According to the **NIST** National Vulnerability Database (NVD), "Attackers can craft POST requests with attacker-controlled interfaceName and methodName parameters to reach command-execution helpers and achieve arbitrary command execution on the system."
### Early Exploitation and Threat Actor Activity
The **Shadowserver Foundation** observed the first signs of active exploitation on March 31, 2026. A similar alert published by **QiAnXin** on March 17, 2026, revealed that the Chinese security vendor was able to successfully reproduce the remote code execution vulnerability.
However, the **Vega Research Team** identified active exploitation of **CVE-2026-22679** much earlier, with the earliest evidence of abuse dating back to March 17, 2026, five days after patches were released.
Security researcher Daniel Messing stated, "The intrusion unfolded over roughly a week of operator activity: RCE verification, three failed payload drops, an attempted pivot to an MSI implant that did not produce a working install, and a short burst of attempts to retrieve PowerShell payloads from attacker-controlled infrastructure."

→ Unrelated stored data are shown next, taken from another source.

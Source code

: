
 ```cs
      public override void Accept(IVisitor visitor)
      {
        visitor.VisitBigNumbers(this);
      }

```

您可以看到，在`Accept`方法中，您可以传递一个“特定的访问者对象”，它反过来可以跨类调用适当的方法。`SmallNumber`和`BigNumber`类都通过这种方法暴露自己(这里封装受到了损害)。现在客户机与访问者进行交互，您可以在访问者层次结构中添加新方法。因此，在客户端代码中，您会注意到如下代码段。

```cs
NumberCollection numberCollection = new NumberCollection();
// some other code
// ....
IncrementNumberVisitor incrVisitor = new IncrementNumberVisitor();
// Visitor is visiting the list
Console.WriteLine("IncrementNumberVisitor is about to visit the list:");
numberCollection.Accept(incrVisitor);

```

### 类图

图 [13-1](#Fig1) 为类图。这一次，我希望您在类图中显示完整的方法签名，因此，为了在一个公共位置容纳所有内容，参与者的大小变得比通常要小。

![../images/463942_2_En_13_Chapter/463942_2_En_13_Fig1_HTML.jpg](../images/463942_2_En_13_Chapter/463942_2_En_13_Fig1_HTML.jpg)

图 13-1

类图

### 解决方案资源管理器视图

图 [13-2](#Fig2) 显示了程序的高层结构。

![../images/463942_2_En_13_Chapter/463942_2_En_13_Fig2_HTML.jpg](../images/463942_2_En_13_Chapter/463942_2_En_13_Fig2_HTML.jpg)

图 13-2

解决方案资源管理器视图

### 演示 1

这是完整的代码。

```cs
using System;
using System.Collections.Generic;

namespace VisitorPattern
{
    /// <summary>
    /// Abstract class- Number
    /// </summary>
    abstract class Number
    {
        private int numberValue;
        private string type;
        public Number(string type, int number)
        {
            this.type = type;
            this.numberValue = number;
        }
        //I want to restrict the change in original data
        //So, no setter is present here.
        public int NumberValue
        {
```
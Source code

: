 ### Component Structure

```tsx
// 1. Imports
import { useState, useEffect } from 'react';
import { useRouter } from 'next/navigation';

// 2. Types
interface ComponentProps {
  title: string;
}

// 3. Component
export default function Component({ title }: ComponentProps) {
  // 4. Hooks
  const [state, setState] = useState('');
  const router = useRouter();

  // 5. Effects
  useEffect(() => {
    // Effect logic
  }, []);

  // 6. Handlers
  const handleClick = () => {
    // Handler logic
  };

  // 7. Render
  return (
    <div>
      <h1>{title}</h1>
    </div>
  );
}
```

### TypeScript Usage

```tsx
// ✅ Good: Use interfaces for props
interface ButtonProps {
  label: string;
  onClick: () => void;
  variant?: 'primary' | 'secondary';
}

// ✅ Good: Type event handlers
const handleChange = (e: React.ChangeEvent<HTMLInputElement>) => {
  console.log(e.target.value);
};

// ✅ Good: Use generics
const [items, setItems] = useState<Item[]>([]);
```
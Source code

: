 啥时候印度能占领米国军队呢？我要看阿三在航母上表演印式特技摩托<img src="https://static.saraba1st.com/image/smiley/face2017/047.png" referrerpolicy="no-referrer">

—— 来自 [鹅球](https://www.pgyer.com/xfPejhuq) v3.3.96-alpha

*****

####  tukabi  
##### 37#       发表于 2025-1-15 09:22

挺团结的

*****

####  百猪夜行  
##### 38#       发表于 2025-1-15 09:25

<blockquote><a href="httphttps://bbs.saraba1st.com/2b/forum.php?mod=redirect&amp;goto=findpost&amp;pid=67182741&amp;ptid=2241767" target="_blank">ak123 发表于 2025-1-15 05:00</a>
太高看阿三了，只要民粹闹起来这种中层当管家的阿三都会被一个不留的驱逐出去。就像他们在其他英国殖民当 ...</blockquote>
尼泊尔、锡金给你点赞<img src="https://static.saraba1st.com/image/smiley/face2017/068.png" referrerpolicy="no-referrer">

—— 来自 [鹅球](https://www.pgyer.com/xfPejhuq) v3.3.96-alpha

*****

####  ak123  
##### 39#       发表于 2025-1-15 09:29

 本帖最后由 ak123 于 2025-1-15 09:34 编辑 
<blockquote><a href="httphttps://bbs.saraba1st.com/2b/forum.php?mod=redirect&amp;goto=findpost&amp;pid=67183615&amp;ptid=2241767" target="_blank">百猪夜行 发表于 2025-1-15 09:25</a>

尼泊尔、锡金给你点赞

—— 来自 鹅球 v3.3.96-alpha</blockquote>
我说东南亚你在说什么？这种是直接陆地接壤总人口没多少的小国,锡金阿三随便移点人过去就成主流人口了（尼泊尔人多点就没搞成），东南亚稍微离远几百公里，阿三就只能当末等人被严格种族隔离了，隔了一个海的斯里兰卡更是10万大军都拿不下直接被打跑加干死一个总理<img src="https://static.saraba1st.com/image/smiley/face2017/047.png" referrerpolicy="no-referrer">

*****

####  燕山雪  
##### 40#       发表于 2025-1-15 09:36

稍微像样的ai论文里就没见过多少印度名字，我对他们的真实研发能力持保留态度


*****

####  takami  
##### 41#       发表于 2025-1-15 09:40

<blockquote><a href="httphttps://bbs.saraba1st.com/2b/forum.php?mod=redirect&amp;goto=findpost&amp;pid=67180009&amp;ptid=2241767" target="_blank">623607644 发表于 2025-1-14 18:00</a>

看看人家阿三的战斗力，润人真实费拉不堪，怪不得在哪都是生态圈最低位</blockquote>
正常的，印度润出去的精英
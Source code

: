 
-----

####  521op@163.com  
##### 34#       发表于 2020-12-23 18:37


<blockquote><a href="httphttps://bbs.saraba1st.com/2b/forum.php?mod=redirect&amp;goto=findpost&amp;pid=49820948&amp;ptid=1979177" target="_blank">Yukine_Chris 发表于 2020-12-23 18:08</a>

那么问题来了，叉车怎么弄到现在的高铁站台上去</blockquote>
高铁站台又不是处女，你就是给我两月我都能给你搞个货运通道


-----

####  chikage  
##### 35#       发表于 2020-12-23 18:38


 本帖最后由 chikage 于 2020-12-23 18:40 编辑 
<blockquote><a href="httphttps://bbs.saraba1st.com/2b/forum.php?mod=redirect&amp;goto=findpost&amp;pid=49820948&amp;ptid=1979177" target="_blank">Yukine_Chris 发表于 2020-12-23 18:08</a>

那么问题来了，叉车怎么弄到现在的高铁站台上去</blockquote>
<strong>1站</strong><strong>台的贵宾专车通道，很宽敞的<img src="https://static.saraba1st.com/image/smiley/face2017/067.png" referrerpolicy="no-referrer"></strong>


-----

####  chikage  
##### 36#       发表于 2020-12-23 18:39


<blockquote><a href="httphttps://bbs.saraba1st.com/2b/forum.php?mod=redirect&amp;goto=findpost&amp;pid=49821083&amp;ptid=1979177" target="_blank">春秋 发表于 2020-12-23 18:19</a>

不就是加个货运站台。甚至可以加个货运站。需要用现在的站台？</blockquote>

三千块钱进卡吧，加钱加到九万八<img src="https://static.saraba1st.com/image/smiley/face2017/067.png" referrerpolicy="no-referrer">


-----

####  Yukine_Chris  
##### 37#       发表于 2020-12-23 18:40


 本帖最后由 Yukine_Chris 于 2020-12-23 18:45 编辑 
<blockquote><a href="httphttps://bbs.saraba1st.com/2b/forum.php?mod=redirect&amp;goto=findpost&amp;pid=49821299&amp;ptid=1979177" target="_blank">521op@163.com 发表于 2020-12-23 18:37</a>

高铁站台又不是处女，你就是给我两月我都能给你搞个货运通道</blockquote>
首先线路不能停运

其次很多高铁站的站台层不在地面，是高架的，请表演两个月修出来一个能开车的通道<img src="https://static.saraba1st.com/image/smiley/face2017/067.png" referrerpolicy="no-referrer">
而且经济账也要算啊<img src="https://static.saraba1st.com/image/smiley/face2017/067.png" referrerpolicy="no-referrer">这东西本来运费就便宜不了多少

### MSI Installer and Discovery Commands
The MSI installer, according to the Israeli cybersecurity company, used the name "fanwei0324.msi," indicating an attempt to pass off the malicious payload as harmless by using the romanized Chinese name for **Weaver**. The threat actor has also been observed running discovery commands, such as `whoami`, `ipconfig`, and `tasklist`, throughout the campaign.
### Detection and Mitigation
Security researcher Kerem Oruc has made available a Python-based detection script that identifies vulnerable **Weaver** E-cology instances by checking if the susceptible API endpoint is accessible. Users are advised to apply the updates to stay protected.